BEGIN

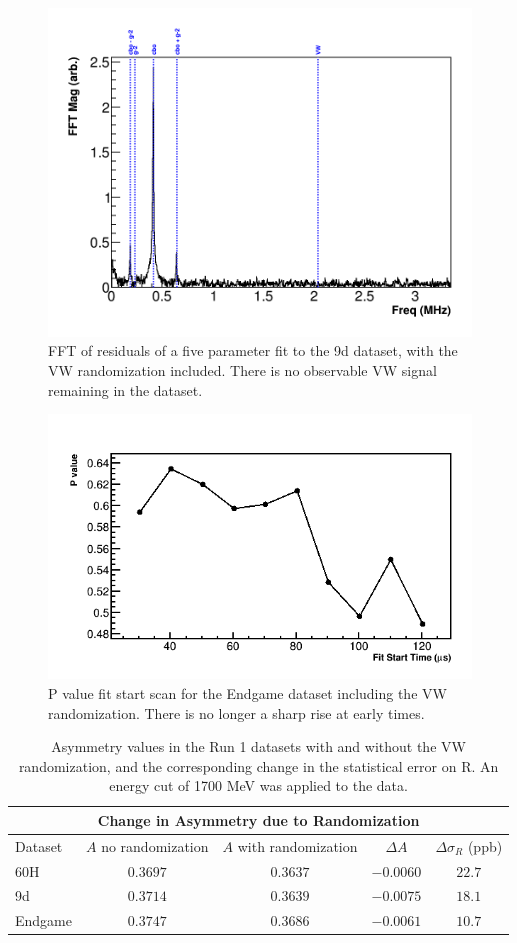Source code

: \documentclass[12pt,letterpaper]{article}
\begin{document}
\begin{figure}[]
    \centering
    \includegraphics[width=.7\textwidth]{FFT_fiveParameter_9d_fVWRand}
    \caption[]{FFT of residuals of a five parameter fit to the 9d dataset, with the VW randomization included. There is no observable VW signal remaining in the dataset.}
    \label{fig:FFT_fiveParam_fVWRand}
\end{figure}

\begin{figure}[]
    \centering
    \includegraphics[width=.7\textwidth]{Pvalue_Endgame_withRand}
    \caption[]{P value fit start scan for the Endgame dataset including the VW randomization. There is no longer a sharp rise at early times.}
    \label{fig:Pval_Endgame_withVWRand}
\end{figure}



\begin{table}[]
\centering
\small
\setlength\tabcolsep{10pt}
\renewcommand{\arraystretch}{1.2}
\begin{tabular*}{1\linewidth}{@{\extracolsep{\fill}}lcccc}
  \hline
    \multicolumn{5}{c}{\textbf{Change in Asymmetry due to Randomization}} \\
  \hline\hline
    Dataset & $A$ no randomization & $A$ with randomization & $\Delta A$ & $\Delta \sigma_{R}$ (ppb) \\
  \hline
    60H & $0.3697$ & $0.3637$ & $-0.0060$ & $22.7$ \\
  \hline
    9d & $0.3714$ & $0.3639$ & $-0.0075$ & $18.1$ \\
  \hline
    Endgame & $0.3747$ & $0.3686$ & $-0.0061$ & $10.7$ \\
  \hline
\end{tabular*}
\caption[]{Asymmetry values in the Run 1 datasets with and without the VW randomization, and the corresponding change in the statistical error on R. An energy cut of 1700 MeV was applied to the data.}
\label{tab:A_change}
\end{table}
\end{document}
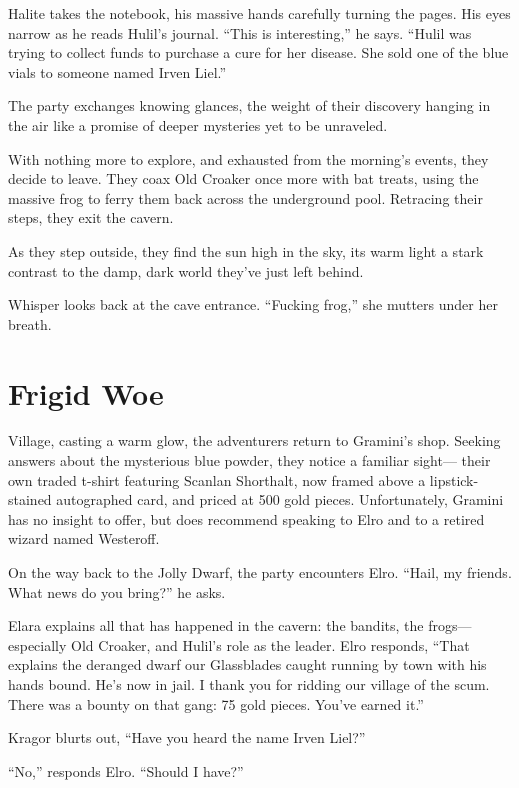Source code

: \documentclass[
  letterpaper,12pt,twoside,twocolumn,openany,
  nodeprecatedcode,bg=full]{dndbook}
\begin{document}
Halite takes the notebook, his massive hands carefully turning the
pages. His eyes narrow as he reads Hulil's journal. ``This is
interesting,'' he says. ``Hulil was trying to collect funds to purchase
a cure for her disease. She sold one of the blue vials to someone named
Irven Liel.''

The party exchanges knowing glances, the weight of their discovery
hanging in the air like a promise of deeper mysteries yet to be
unraveled.

With nothing more to explore, and exhausted from the morning's events,
they decide to leave. They coax Old Croaker once more with bat treats,
using the massive frog to ferry them back across the underground pool.
Retracing their steps, they exit the cavern.

As they step outside, they find the sun high in the sky, its warm light
a stark contrast to the damp, dark world they've just left behind.

Whisper looks back at the cave entrance. ``Fucking frog,'' she mutters
under her breath.

\chapter{Frigid Woe}\label{frigid-woe}

 Village, casting a warm
glow, the adventurers return to Gramini's shop. Seeking answers about
the mysterious blue powder, they notice a familiar sight--- their own
traded t-shirt featuring Scanlan Shorthalt, now framed above a
lipstick-stained autographed card, and priced at 500 gold pieces.
Unfortunately, Gramini has no insight to offer, but does recommend
speaking to Elro and to a retired wizard named Westeroff.

On the way back to the Jolly Dwarf, the party encounters Elro. ``Hail,
my friends. What news do you bring?'' he asks.

Elara explains all that has happened in the cavern: the bandits, the
frogs--- especially Old Croaker, and Hulil's role as the leader. Elro
responds, ``That explains the deranged dwarf our Glassblades caught
running by town with his hands bound. He's now in jail. I thank you for
ridding our village of the scum. There was a bounty on that gang: 75
gold pieces. You've earned it.''

Kragor blurts out, ``Have you heard the name Irven Liel?''

``No,'' responds Elro. ``Should I have?''
\end{document}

END

■ Exercise prompt
Set down the material above exactly as written, but not the pictures.

■ The completed task
Source code

: \documentclass[12pt,letterpaper]{article}
\begin{document}
\begin{figure}[]
    \centering
    \includegraphics[width=.7\textwidth]{FFT_fiveParameter_9d_fVWRand}
    \caption[]{FFT of residuals of a five parameter fit to the 9d dataset, with the VW randomization included. There is no observable VW signal remaining in the dataset.}
    \label{fig:FFT_fiveParam_fVWRand}
\end{figure}

\begin{figure}[]
    \centering
    \includegraphics[width=.7\textwidth]{Pvalue_Endgame_withRand}
    \caption[]{P value fit start scan for the Endgame dataset including the VW randomization. There is no longer a sharp rise at early times.}
    \label{fig:Pval_Endgame_withVWRand}
\end{figure}



\begin{table}[]
\centering
\small
\setlength\tabcolsep{10pt}
\renewcommand{\arraystretch}{1.2}
\begin{tabular*}{1\linewidth}{@{\extracolsep{\fill}}lcccc}
  \hline
    \multicolumn{5}{c}{\textbf{Change in Asymmetry due to Randomization}} \\
  \hline\hline
    Dataset & $A$ no randomization & $A$ with randomization & $\Delta A$ & $\Delta \sigma_{R}$ (ppb) \\
  \hline
    60H & $0.3697$ & $0.3637$ & $-0.0060$ & $22.7$ \\
  \hline
    9d & $0.3714$ & $0.3639$ & $-0.0075$ & $18.1$ \\
  \hline
    Endgame & $0.3747$ & $0.3686$ & $-0.0061$ & $10.7$ \\
  \hline
\end{tabular*}
\caption[]{Asymmetry values in the Run 1 datasets with and without the VW randomization, and the corresponding change in the statistical error on R. An energy cut of 1700 MeV was applied to the data.}
\label{tab:A_change}
\end{table}
\end{document}
Source code

: \documentclass[
  letterpaper,12pt,twoside,twocolumn,openany,
  nodeprecatedcode,bg=full]{dndbook}
\begin{document}
Halite takes the notebook, his massive hands carefully turning the
pages. His eyes narrow as he reads Hulil's journal. ``This is
interesting,'' he says. ``Hulil was trying to collect funds to purchase
a cure for her disease. She sold one of the blue vials to someone named
Irven Liel.''

The party exchanges knowing glances, the weight of their discovery
hanging in the air like a promise of deeper mysteries yet to be
unraveled.

With nothing more to explore, and exhausted from the morning's events,
they decide to leave. They coax Old Croaker once more with bat treats,
using the massive frog to ferry them back across the underground pool.
Retracing their steps, they exit the cavern.

As they step outside, they find the sun high in the sky, its warm light
a stark contrast to the damp, dark world they've just left behind.

Whisper looks back at the cave entrance. ``Fucking frog,'' she mutters
under her breath.

\chapter{Frigid Woe}\label{frigid-woe}

 Village, casting a warm
glow, the adventurers return to Gramini's shop. Seeking answers about
the mysterious blue powder, they notice a familiar sight--- their own
traded t-shirt featuring Scanlan Shorthalt, now framed above a
lipstick-stained autographed card, and priced at 500 gold pieces.
Unfortunately, Gramini has no insight to offer, but does recommend
speaking to Elro and to a retired wizard named Westeroff.

On the way back to the Jolly Dwarf, the party encounters Elro. ``Hail,
my friends. What news do you bring?'' he asks.

Elara explains all that has happened in the cavern: the bandits, the
frogs--- especially Old Croaker, and Hulil's role as the leader. Elro
responds, ``That explains the deranged dwarf our Glassblades caught
running by town with his hands bound. He's now in jail. I thank you for
ridding our village of the scum. There was a bounty on that gang: 75
gold pieces. You've earned it.''

Kragor blurts out, ``Have you heard the name Irven Liel?''

``No,'' responds Elro. ``Should I have?''
\end{document}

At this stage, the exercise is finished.